**Aim of the task:** The full data, repeated exactly, is the only answer needed.
══════════════════════════════
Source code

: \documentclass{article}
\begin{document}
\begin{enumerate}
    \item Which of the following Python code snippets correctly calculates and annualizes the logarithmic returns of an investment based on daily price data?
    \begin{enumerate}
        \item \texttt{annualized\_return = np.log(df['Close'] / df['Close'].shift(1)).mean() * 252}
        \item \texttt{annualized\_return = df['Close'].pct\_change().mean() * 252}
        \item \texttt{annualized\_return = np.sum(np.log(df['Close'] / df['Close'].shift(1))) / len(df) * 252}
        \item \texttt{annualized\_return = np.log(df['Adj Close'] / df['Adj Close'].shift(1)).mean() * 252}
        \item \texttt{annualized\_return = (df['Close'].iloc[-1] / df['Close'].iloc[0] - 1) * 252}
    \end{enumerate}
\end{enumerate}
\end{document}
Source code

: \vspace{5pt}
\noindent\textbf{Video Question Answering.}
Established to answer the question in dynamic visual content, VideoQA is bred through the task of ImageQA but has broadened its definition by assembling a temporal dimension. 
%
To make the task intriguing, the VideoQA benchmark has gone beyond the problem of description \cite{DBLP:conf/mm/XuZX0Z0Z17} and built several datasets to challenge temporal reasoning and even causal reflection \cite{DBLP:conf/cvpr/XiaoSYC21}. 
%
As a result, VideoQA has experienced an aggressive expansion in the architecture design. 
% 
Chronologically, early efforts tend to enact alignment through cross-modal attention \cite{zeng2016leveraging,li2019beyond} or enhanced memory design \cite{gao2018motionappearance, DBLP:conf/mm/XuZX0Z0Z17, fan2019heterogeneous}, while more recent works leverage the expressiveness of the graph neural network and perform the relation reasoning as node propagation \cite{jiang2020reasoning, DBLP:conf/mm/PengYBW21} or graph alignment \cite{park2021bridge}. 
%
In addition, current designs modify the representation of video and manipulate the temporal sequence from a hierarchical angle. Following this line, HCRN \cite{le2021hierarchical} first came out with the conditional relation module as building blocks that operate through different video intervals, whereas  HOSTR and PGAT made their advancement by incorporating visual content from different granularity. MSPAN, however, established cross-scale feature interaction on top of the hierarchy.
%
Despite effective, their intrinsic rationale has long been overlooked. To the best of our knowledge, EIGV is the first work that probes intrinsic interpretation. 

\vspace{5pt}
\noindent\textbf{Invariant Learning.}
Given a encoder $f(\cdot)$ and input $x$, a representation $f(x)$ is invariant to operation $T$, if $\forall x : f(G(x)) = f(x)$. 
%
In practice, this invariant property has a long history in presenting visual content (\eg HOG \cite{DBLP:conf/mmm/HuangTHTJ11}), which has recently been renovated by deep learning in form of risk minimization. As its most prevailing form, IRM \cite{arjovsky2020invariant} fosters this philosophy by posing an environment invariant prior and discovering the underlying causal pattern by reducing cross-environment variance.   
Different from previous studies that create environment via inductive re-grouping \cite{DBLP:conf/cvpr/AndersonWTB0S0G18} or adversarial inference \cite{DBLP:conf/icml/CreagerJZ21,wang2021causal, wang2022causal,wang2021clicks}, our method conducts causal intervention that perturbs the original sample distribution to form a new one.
══════════════════════════════
**Answer to this problem:**
Source code

: \documentclass{article}
\begin{document}
\begin{enumerate}
    \item Which of the following Python code snippets correctly calculates and annualizes the logarithmic returns of an investment based on daily price data?
    \begin{enumerate}
        \item \texttt{annualized\_return = np.log(df['Close'] / df['Close'].shift(1)).mean() * 252}
        \item \texttt{annualized\_return = df['Close'].pct\_change().mean() * 252}
        \item \texttt{annualized\_return = np.sum(np.log(df['Close'] / df['Close'].shift(1))) / len(df) * 252}
        \item \texttt{annualized\_return = np.log(df['Adj Close'] / df['Adj Close'].shift(1)).mean() * 252}
        \item \texttt{annualized\_return = (df['Close'].iloc[-1] / df['Close'].iloc[0] - 1) * 252}
    \end{enumerate}
\end{enumerate}
\end{document}
Source code

: \vspace{5pt}
\noindent\textbf{Video Question Answering.}
Established to answer the question in dynamic visual content, VideoQA is bred through the task of ImageQA but has broadened its definition by assembling a temporal dimension. 
%
To make the task intriguing, the VideoQA benchmark has gone beyond the problem of description \cite{DBLP:conf/mm/XuZX0Z0Z17} and built several datasets to challenge temporal reasoning and even causal reflection \cite{DBLP:conf/cvpr/XiaoSYC21}. 
%
As a result, VideoQA has experienced an aggressive expansion in the architecture design. 
% 
Chronologically, early efforts tend to enact alignment through cross-modal attention \cite{zeng2016leveraging,li2019beyond} or enhanced memory design \cite{gao2018motionappearance, DBLP:conf/mm/XuZX0Z0Z17, fan2019heterogeneous}, while more recent works leverage the expressiveness of the graph neural network and perform the relation reasoning as node propagation \cite{jiang2020reasoning, DBLP:conf/mm/PengYBW21} or graph alignment \cite{park2021bridge}. 
%
In addition, current designs modify the representation of video and manipulate the temporal sequence from a hierarchical angle. Following this line, HCRN \cite{le2021hierarchical} first came out with the conditional relation module as building blocks that operate through different video intervals, whereas  HOSTR and PGAT made their advancement by incorporating visual content from different granularity. MSPAN, however, established cross-scale feature interaction on top of the hierarchy.
%
Despite effective, their intrinsic rationale has long been overlooked. To the best of our knowledge, EIGV is the first work that probes intrinsic interpretation. 

\vspace{5pt}
\noindent\textbf{Invariant Learning.}
Given a encoder $f(\cdot)$ and input $x$, a representation $f(x)$ is invariant to operation $T$, if $\forall x : f(G(x)) = f(x)$. 
%
In practice, this invariant property has a long history in presenting visual content (\eg HOG \cite{DBLP:conf/mmm/HuangTHTJ11}), which has recently been renovated by deep learning in form of risk minimization. As its most prevailing form, IRM \cite{arjovsky2020invariant} fosters this philosophy by posing an environment invariant prior and discovering the underlying causal pattern by reducing cross-environment variance.   
Different from previous studies that create environment via inductive re-grouping \cite{DBLP:conf/cvpr/AndersonWTB0S0G18} or adversarial inference \cite{DBLP:conf/icml/CreagerJZ21,wang2021causal, wang2022causal,wang2021clicks}, our method conducts causal intervention that perturbs the original sample distribution to form a new one.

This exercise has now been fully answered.